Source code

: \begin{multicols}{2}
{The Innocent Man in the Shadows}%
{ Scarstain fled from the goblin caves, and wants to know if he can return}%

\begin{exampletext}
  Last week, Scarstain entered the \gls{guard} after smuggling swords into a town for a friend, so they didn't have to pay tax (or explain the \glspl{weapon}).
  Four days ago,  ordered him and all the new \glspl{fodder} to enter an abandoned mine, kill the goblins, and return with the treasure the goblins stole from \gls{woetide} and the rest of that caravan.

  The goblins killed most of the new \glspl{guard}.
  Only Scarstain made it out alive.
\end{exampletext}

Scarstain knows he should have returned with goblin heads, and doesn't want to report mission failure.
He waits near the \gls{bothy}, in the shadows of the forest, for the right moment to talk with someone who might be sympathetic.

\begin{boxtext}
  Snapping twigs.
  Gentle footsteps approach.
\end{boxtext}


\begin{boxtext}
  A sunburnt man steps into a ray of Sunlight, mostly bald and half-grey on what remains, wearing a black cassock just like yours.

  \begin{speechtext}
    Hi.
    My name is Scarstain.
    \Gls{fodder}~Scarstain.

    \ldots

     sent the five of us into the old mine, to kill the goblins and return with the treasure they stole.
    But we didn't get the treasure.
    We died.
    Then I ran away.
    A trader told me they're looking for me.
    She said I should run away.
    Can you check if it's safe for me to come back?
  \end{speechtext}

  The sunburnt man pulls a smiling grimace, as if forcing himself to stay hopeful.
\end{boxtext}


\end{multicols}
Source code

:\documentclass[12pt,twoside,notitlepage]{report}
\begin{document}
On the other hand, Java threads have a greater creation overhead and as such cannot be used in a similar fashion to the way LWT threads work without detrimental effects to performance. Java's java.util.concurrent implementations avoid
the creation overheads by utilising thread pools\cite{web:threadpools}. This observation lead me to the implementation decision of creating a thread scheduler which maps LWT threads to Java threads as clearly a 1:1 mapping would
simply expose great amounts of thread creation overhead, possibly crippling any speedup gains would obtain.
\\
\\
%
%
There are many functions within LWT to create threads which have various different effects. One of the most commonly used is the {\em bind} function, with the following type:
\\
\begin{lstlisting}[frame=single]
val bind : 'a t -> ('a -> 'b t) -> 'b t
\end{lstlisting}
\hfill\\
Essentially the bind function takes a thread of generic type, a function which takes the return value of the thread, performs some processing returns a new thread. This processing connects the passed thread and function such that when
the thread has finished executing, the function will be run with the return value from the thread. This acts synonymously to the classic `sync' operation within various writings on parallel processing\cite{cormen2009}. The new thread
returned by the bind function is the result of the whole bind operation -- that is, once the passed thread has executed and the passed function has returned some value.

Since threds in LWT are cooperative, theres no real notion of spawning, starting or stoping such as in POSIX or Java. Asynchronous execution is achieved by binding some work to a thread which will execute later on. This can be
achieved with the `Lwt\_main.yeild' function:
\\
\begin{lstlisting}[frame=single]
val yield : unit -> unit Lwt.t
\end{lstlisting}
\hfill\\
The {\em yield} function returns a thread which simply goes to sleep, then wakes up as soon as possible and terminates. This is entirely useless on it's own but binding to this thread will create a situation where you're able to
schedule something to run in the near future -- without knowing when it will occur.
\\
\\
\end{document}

## [Task directions]
In the material above, the line with "you're able to" marks the start. Print it and every line after it through the last, exactly.

## [Completed exercise]
The {\em yield} function returns a thread which simply goes to sleep, then wakes up as soon as possible and terminates. This is entirely useless on it's own but binding to this thread will create a situation where you're able to
schedule something to run in the near future -- without knowing when it will occur.
\\
\\
\end{document}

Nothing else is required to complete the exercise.